Output the records that follow exactly as they are written.

-------- Dataset extract

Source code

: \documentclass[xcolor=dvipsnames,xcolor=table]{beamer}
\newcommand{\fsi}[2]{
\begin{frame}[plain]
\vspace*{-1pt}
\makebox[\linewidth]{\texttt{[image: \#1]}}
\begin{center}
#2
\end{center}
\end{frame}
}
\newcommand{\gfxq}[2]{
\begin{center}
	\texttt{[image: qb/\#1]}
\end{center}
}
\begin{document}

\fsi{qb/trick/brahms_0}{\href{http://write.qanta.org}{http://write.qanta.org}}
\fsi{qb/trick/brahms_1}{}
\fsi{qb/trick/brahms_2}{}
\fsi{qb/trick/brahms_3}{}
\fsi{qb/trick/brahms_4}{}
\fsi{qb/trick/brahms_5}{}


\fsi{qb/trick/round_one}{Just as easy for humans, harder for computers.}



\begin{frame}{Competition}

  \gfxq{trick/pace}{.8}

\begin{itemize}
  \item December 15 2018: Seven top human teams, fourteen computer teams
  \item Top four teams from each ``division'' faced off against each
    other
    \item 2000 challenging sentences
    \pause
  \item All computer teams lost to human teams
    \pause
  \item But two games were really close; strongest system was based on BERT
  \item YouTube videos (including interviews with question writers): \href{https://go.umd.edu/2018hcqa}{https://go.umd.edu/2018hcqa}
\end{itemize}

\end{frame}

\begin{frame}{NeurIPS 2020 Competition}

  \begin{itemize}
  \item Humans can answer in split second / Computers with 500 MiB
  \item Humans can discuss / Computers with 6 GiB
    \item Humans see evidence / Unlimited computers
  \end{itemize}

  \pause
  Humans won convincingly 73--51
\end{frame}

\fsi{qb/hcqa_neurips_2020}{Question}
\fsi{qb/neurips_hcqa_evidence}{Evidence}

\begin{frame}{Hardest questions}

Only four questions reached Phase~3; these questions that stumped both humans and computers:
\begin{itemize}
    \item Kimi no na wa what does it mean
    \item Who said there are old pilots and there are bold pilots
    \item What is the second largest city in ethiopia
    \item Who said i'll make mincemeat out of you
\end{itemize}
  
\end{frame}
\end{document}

----------------

● Solution for this exercise:
Source code

: \documentclass[xcolor=dvipsnames,xcolor=table]{beamer}
\newcommand{\fsi}[2]{
\begin{frame}[plain]
\vspace*{-1pt}
\makebox[\linewidth]{\texttt{[image: \#1]}}
\begin{center}
#2
\end{center}
\end{frame}
}
\newcommand{\gfxq}[2]{
\begin{center}
	\texttt{[image: qb/\#1]}
\end{center}
}
\begin{document}

\fsi{qb/trick/brahms_0}{\href{http://write.qanta.org}{http://write.qanta.org}}
\fsi{qb/trick/brahms_1}{}
\fsi{qb/trick/brahms_2}{}
\fsi{qb/trick/brahms_3}{}
\fsi{qb/trick/brahms_4}{}
\fsi{qb/trick/brahms_5}{}


\fsi{qb/trick/round_one}{Just as easy for humans, harder for computers.}



\begin{frame}{Competition}

  \gfxq{trick/pace}{.8}

\begin{itemize}
  \item December 15 2018: Seven top human teams, fourteen computer teams
  \item Top four teams from each ``division'' faced off against each
    other
    \item 2000 challenging sentences
    \pause
  \item All computer teams lost to human teams
    \pause
  \item But two games were really close; strongest system was based on BERT
  \item YouTube videos (including interviews with question writers): \href{https://go.umd.edu/2018hcqa}{https://go.umd.edu/2018hcqa}
\end{itemize}

\end{frame}

\begin{frame}{NeurIPS 2020 Competition}

  \begin{itemize}
  \item Humans can answer in split second / Computers with 500 MiB
  \item Humans can discuss / Computers with 6 GiB
    \item Humans see evidence / Unlimited computers
  \end{itemize}

  \pause
  Humans won convincingly 73--51
\end{frame}

\fsi{qb/hcqa_neurips_2020}{Question}
\fsi{qb/neurips_hcqa_evidence}{Evidence}

\begin{frame}{Hardest questions}

Only four questions reached Phase~3; these questions that stumped both humans and computers:
\begin{itemize}
    \item Kimi no na wa what does it mean
    \item Who said there are old pilots and there are bold pilots
    \item What is the second largest city in ethiopia
    \item Who said i'll make mincemeat out of you
\end{itemize}
  
\end{frame}
\end{document}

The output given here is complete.